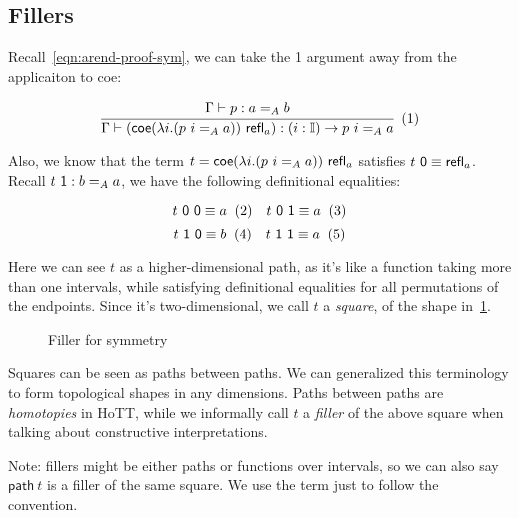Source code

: 

\subsection{Fillers}
\label{subsec:fill}

Recall~\ref{eqn:arend-proof-sym}, we can take the \textsf 1 argument away from
the applicaiton to \textsf{coe}:

\[
  \cfrac{
    \Gamma \vdash p : a =_A b
  }{
    \Gamma \vdash (\textsf{coe}
    (\lambda i. (p~i =_A a))~\refl_a)
    : (i : \mathbb I) \rightarrow p~i =_A a
  }
  \xtag \label{eqn:coe-a-b-path-gen-eta}
\]

Also, we know that the term $t = \textsf{coe} (\lambda i. (p~i =_A a))~\textsf{refl}_a$
satisfies $t~\textsf 0 \equiv \textsf{refl}_a$.
Recall $t~\textsf 1 : b =_A a$,
we have the following definitional equalities:

\[
  t~\textsf 0~\textsf 0 \equiv a \xtag \quad
  t~\textsf 0~\textsf 1 \equiv a \xtag
\]
\[
  t~\textsf 1~\textsf 0 \equiv b \xtag \quad
  t~\textsf 1~\textsf 1 \equiv a \xtag
\]

Here we can see $t$ as a higher-dimensional path,
as it's like a function taking more than one intervals,
while satisfying definitional equalities for all permutations of the endpoints.
Since it's two-dimensional, we call $t$ a \textit{square},
of the shape in~\cref{fig:filler}.

\begin{figure}
\begin{center}
\end{center}
\caption{Filler for symmetry}
\label{fig:filler}
\end{figure}

Squares can be seen as paths between paths.
We can generalized this terminology to form topological shapes in any dimensions.
Paths between paths are \textit{homotopies} in HoTT,
while we informally call $t$ a \textit{filler} of the above square
when talking about constructive interpretations.

Note: fillers might be either paths or functions over intervals,
so we can also say $\textsf{path}~t$ is a filler of the same square.
We use the term just to follow the convention.

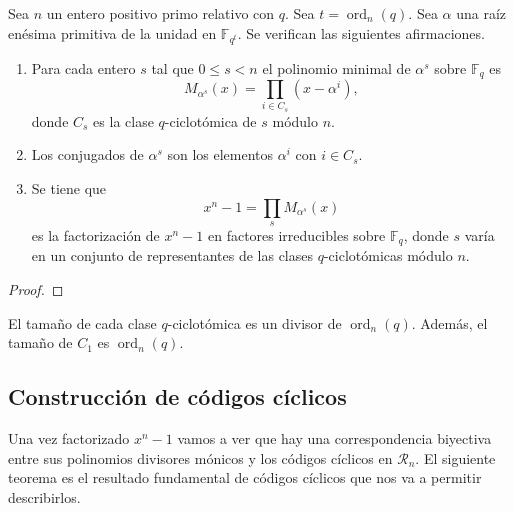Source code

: \begin{theorem}
  Sea \(n\) un entero positivo primo relativo con \(q\).
  Sea \(t = \operatorname{ord}_n(q)\).
  Sea \(\alpha\) una raíz enésima primitiva de la unidad en \(\mathbb F_{q^t}\).
  Se verifican las siguientes afirmaciones.
  \begin{enumerate}
    \item Para cada entero \(s\) tal que \(0 \leq s < n\) el polinomio minimal de \(\alpha^s\) sobre \(\mathbb F_q\) es
    \[
      M_{\alpha^s}(x) = \prod_{i \in C_s}(x - \alpha^i),
    \]
    donde \(C_s\) es la clase \(q\)-ciclotómica de \(s\) módulo \(n\).
    \item Los conjugados de \(\alpha^s\) son los elementos \(\alpha^i\) con \(i \in C_s\).
    \item Se tiene que
    \[
      x^n - 1 = \prod_s M_{\alpha^s}(x)
    \]
    es la factorización de \(x^n - 1\) en factores irreducibles sobre \(\mathbb F_q\), donde \(s\) varía en un conjunto de representantes de las clases \(q\)-ciclotómicas módulo \(n\).
  \end{enumerate}
\end{theorem}

\begin{proof}
\end{proof}

\begin{theorem}
  El tamaño de cada clase \(q\)-ciclotómica es un divisor de \(\operatorname{ord}_n(q)\).
  Además, el tamaño de \(C_1\) es \(\operatorname{ord}_n(q)\).
\end{theorem}

\subsection{Construcción de códigos cíclicos}

Una vez factorizado \(x^n - 1\) vamos a ver que hay una correspondencia biyectiva entre sus polinomios divisores mónicos y los códigos cíclicos en \(\mathcal R_n\).
El siguiente teorema es el resultado fundamental de códigos cíclicos que nos va a permitir describirlos.

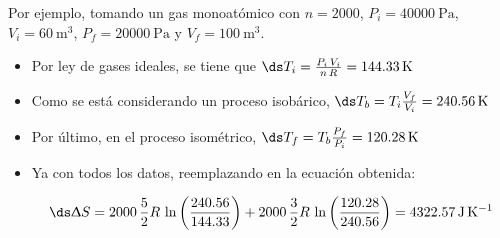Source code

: Por ejemplo, tomando un gas monoatómico con $n=2000$, $P_i=\qty{40000}{\Pa}$,
$V_i = \qty{60}{\m^3}$, $P_f = \qty{20000}{\Pa}$ y $V_f = \qty{100}{\m^3}$.

\begin{itemize}
  \item Por ley de gases ideales, se tiene que $\ds T_i = \frac{P_i\,V_i}{n\,R} 
        = \qty{144.33}{\kelvin}$
  
  \item Como se está considerando un proceso isobárico, $\ds T_b = T_i\frac{V_f}{V_i} =
        \qty{240.56}{\kelvin}$
  
  \item Por último, en el proceso isométrico, $\ds T_f = T_b\frac{P_f}{P_i} =
        \qty{120.28}{\kelvin}$
  
  \item Ya con todos los datos, reemplazando en la ecuación obtenida:
  
        \[\ds\Updelta S = 2000\,\frac{5}{2}R\,\ln\left(\frac{240.56}{144.33}\right)
        + 2000\,\frac{3}{2}R\,\ln\left(\frac{120.28}{240.56}\right)
        = \qty{4322.57}{\J\per\K}\]
\end{itemize}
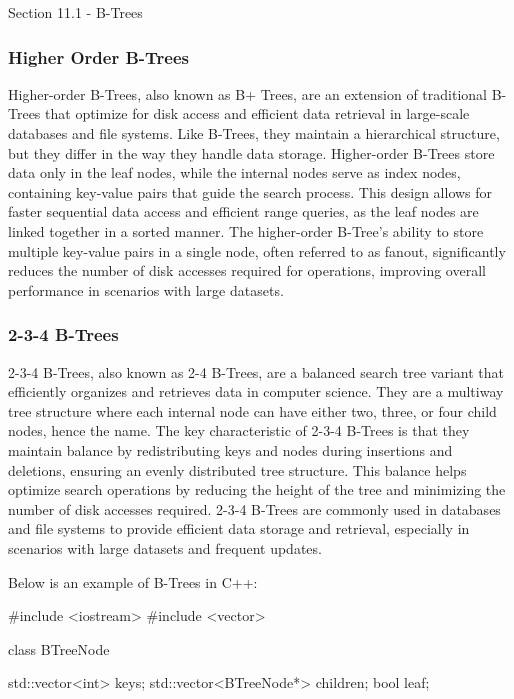 \begin{notes}{Section 11.1 - B-Trees}
    \subsubsection*{Higher Order B-Trees}
    
    Higher-order B-Trees, also known as B+ Trees, are an extension of traditional B-Trees that optimize for disk access and efficient data retrieval in large-scale databases and file systems. Like B-Trees, they maintain a hierarchical structure, but they differ in the way they handle data storage. Higher-order B-Trees store data only in the leaf 
    nodes, while the internal nodes serve as index nodes, containing key-value pairs that guide the search process. This design allows for faster sequential data access and efficient range queries, as the leaf nodes are linked together in a sorted manner. The higher-order B-Tree's ability to store multiple key-value pairs in a single node, often referred 
    to as fanout, significantly reduces the number of disk accesses required for operations, improving overall performance in scenarios with large datasets.
    
    \subsubsection*{2-3-4 B-Trees}
    
    2-3-4 B-Trees, also known as 2-4 B-Trees, are a balanced search tree variant that efficiently organizes and retrieves data in computer science. They are a multiway tree structure where each internal node can have either two, three, or four child nodes, hence the name. The key characteristic of 2-3-4 B-Trees is that they maintain balance by redistributing 
    keys and nodes during insertions and deletions, ensuring an evenly distributed tree structure. This balance helps optimize search operations by reducing the height of the tree and minimizing the number of disk accesses required. 2-3-4 B-Trees are commonly used in databases and file systems to provide efficient data storage and retrieval, especially 
    in scenarios with large datasets and frequent updates.
    
    \begin{highlight}
        Below is an example of B-Trees in C++:
    
    \begin{code}[C++]
    #include <iostream>
    #include <vector>
    
    class BTreeNode {
        std::vector<int> keys;
        std::vector<BTreeNode*> children;
        bool leaf;
    
}
\end{code}
\end{highlight}
\end{notes}
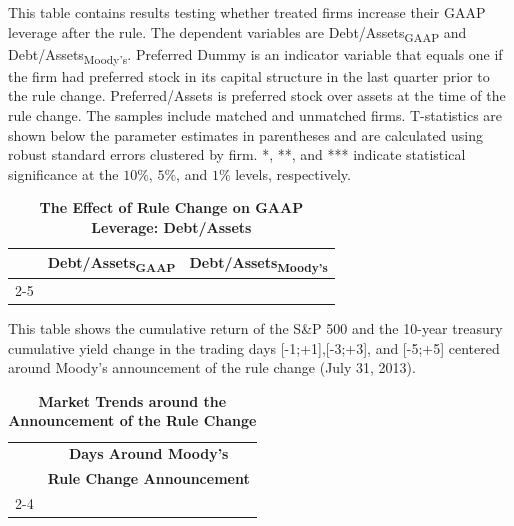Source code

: \documentclass[a4paper, 12pt]{article}
\begin{document}
\begin{table}[htbp]
\caption{\textbf{The Effect of Rule Change on GAAP Leverage: Debt/Assets}} \label{table_bla_c}
\begin{singlespace}
\begin{small}

\noindent This table contains results testing whether treated firms increase their GAAP leverage after the rule. The dependent variables are Debt/Assets\textsubscript{GAAP} and Debt/Assets\textsubscript{Moody's}. Preferred Dummy is an indicator variable that equals one if the firm had preferred stock in its capital structure in the last quarter prior to the rule change. Preferred/Assets is preferred stock over assets at the time of the rule change. The samples include matched and unmatched firms. T-statistics are shown below the parameter estimates in parentheses and are calculated using robust standard errors clustered by firm. *, **, and *** indicate statistical significance at the $10\%$, $5\%$, and $1\%$ levels, respectively.

\end{small}
\end{singlespace}
\vspace{3mm}
\small
  \centering
    \begin{tabular}{lcccc}
    \toprule
    \textbf{ } &
      \multicolumn{2}{c}{\textbf{Debt/Assets\textsubscript{GAAP}}} &
       \multicolumn{2}{c}{\textbf{Debt/Assets\textsubscript{Moody's}}}
      \\
      \cline{2-5}

  


    \bottomrule
    \end{tabular}
\end{table}
\clearpage

\newpage

\begin{table}[htbp]
\caption{\textbf{Market Trends around the Announcement of the Rule Change}} \label{table_carnews}
\begin{singlespace}
\begin{small}

\noindent This table shows the cumulative return of the S\&P 500 and the 10-year treasury cumulative yield change in the trading days [-1;+1],[-3;+3], and [-5;+5] centered around Moody's announcement of the rule change (July 31, 2013).

\end{small}
\end{singlespace}
\vspace{3mm}
\small
  \centering
    \begin{tabular}{lccc}
    \toprule
    \textbf{ } &
      \multicolumn{3}{c}{\textbf{Days Around Moody's}}\\
          \textbf{ } &
      \multicolumn{3}{c}{\textbf{Rule Change Announcement}}
      \\
      \cline{2-4}



    \bottomrule
    \end{tabular}
\end{table}
\clearpage
\end{document}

- **Work instruction**
From the listing above, collect each line in which the string "file" appears.

- **Reply to the exercise**
    Higher-order B-Trees, also known as B+ Trees, are an extension of traditional B-Trees that optimize for disk access and efficient data retrieval in large-scale databases and file systems. Like B-Trees, they maintain a hierarchical structure, but they differ in the way they handle data storage. Higher-order B-Trees store data only in the leaf 
    keys and nodes during insertions and deletions, ensuring an evenly distributed tree structure. This balance helps optimize search operations by reducing the height of the tree and minimizing the number of disk accesses required. 2-3-4 B-Trees are commonly used in databases and file systems to provide efficient data storage and retrieval, especially 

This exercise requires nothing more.